■ **RECORDS SHOWN**:

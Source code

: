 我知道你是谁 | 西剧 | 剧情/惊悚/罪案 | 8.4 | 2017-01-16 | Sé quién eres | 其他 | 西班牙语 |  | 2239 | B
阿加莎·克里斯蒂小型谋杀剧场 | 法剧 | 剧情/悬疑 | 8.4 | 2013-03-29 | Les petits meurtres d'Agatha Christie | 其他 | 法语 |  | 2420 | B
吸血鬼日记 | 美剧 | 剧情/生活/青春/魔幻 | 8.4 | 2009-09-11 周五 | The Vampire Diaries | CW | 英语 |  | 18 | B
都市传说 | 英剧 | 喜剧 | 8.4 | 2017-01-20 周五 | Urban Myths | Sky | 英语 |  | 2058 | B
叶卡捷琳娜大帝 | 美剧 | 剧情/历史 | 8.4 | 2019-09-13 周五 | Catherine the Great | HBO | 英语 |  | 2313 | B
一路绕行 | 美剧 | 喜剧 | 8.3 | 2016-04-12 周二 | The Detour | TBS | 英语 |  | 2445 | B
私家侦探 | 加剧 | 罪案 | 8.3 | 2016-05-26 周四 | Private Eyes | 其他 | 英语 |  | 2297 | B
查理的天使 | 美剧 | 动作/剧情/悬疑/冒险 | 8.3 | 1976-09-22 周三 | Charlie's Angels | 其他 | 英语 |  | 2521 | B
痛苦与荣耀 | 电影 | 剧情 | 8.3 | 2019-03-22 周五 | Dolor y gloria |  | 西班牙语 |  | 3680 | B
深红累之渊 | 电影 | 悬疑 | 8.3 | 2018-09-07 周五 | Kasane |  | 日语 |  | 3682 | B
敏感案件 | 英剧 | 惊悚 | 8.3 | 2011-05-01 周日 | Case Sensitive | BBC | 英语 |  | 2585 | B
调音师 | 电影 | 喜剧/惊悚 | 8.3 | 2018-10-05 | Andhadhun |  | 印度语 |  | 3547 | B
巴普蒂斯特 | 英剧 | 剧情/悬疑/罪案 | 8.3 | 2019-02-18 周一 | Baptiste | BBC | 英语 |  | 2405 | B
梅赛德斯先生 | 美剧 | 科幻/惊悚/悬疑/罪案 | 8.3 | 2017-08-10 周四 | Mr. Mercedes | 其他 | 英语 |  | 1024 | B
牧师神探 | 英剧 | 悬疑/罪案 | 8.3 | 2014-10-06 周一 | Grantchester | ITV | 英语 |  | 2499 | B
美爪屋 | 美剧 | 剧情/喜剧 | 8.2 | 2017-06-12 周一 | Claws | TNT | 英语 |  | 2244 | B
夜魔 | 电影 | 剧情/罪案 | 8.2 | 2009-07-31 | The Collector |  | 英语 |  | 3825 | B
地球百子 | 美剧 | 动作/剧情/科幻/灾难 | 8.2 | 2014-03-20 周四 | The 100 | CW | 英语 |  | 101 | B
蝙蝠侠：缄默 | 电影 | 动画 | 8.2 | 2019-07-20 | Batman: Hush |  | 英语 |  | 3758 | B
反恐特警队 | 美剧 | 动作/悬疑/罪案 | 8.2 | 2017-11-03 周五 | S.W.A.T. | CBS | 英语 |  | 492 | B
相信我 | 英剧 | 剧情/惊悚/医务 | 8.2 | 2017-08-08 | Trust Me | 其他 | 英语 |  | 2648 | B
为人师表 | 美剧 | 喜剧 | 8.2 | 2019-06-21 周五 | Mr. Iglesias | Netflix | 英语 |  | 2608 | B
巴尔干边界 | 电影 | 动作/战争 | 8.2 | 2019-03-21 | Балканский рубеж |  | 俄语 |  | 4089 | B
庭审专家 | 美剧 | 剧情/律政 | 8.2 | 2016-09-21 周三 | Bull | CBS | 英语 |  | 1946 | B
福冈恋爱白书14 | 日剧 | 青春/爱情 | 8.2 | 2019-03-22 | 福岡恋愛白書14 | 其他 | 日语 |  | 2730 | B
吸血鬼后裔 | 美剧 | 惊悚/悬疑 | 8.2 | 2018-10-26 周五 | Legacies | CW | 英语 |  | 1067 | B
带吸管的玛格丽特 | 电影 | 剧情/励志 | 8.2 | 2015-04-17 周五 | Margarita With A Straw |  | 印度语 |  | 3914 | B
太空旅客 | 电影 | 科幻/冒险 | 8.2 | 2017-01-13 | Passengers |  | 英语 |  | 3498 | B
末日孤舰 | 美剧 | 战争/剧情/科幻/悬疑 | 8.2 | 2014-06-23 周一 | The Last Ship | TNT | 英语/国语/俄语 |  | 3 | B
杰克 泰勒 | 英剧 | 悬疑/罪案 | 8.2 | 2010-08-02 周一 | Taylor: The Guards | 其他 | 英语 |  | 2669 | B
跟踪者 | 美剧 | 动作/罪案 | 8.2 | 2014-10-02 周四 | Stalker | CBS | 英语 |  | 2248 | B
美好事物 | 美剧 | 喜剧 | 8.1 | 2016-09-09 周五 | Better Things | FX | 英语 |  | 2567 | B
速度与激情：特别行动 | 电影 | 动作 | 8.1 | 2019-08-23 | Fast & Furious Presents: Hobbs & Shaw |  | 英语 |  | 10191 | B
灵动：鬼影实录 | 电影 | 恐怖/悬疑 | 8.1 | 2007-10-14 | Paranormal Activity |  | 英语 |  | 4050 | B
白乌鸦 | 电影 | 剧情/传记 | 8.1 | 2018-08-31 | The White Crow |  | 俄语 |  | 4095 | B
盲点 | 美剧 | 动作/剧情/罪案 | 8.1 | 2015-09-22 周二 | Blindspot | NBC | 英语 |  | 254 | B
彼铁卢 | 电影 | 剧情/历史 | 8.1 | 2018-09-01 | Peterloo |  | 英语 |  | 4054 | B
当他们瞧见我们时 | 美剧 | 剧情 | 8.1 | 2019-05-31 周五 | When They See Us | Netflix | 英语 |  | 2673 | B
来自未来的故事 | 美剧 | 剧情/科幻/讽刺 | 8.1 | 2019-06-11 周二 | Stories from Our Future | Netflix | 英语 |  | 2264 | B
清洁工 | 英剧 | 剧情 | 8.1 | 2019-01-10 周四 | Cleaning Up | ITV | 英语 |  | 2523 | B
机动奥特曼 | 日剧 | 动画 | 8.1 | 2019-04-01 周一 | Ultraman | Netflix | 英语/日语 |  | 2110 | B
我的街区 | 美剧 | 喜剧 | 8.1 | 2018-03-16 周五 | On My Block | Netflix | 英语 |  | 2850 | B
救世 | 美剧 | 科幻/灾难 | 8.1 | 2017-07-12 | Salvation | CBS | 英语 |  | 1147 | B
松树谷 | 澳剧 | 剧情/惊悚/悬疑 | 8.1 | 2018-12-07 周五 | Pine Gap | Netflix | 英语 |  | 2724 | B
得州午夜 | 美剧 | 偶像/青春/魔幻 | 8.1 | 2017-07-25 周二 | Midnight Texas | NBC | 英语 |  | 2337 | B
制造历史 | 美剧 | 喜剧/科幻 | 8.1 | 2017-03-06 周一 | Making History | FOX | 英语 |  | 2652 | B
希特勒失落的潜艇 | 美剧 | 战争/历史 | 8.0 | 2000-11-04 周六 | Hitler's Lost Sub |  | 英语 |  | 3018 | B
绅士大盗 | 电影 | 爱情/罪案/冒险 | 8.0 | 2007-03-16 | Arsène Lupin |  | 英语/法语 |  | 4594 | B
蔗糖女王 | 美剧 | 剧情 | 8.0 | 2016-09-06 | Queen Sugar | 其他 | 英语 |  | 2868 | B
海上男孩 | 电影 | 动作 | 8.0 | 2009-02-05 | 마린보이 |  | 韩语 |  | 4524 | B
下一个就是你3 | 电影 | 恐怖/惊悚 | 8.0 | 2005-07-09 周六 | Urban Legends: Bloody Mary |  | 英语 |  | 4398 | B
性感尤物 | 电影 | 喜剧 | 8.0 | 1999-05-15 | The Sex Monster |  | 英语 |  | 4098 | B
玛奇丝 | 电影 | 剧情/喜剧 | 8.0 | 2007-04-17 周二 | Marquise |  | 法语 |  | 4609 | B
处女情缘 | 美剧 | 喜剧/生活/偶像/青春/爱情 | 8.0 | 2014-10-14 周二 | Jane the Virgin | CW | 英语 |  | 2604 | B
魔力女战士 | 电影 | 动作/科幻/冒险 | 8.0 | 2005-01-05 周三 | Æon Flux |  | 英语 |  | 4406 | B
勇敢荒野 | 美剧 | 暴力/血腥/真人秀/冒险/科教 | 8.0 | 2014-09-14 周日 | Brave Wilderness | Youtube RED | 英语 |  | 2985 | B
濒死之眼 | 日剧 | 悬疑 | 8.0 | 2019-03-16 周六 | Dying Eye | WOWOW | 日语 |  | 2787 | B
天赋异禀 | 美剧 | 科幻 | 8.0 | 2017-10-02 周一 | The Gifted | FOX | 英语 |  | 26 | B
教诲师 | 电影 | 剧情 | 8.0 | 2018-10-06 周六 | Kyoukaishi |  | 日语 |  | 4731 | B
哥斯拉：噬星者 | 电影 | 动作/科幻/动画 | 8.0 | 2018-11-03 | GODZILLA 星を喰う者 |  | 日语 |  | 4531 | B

■ **EXERCISE OBJECTIVE**: As the answer, set down only the lines from the data above between the one holding "美好事物 | 美剧 |" and the one holding "松树谷 | 澳剧 | 剧情/惊悚/悬疑", inclusive, exactly as they read.

■ **RESULT FOR THIS EXERCISE**:
美好事物 | 美剧 | 喜剧 | 8.1 | 2016-09-09 周五 | Better Things | FX | 英语 |  | 2567 | B
速度与激情：特别行动 | 电影 | 动作 | 8.1 | 2019-08-23 | Fast & Furious Presents: Hobbs & Shaw |  | 英语 |  | 10191 | B
灵动：鬼影实录 | 电影 | 恐怖/悬疑 | 8.1 | 2007-10-14 | Paranormal Activity |  | 英语 |  | 4050 | B
白乌鸦 | 电影 | 剧情/传记 | 8.1 | 2018-08-31 | The White Crow |  | 俄语 |  | 4095 | B
盲点 | 美剧 | 动作/剧情/罪案 | 8.1 | 2015-09-22 周二 | Blindspot | NBC | 英语 |  | 254 | B
彼铁卢 | 电影 | 剧情/历史 | 8.1 | 2018-09-01 | Peterloo |  | 英语 |  | 4054 | B
当他们瞧见我们时 | 美剧 | 剧情 | 8.1 | 2019-05-31 周五 | When They See Us | Netflix | 英语 |  | 2673 | B
来自未来的故事 | 美剧 | 剧情/科幻/讽刺 | 8.1 | 2019-06-11 周二 | Stories from Our Future | Netflix | 英语 |  | 2264 | B
清洁工 | 英剧 | 剧情 | 8.1 | 2019-01-10 周四 | Cleaning Up | ITV | 英语 |  | 2523 | B
机动奥特曼 | 日剧 | 动画 | 8.1 | 2019-04-01 周一 | Ultraman | Netflix | 英语/日语 |  | 2110 | B
我的街区 | 美剧 | 喜剧 | 8.1 | 2018-03-16 周五 | On My Block | Netflix | 英语 |  | 2850 | B
救世 | 美剧 | 科幻/灾难 | 8.1 | 2017-07-12 | Salvation | CBS | 英语 |  | 1147 | B
松树谷 | 澳剧 | 剧情/惊悚/悬疑 | 8.1 | 2018-12-07 周五 | Pine Gap | Netflix | 英语 |  | 2724 | B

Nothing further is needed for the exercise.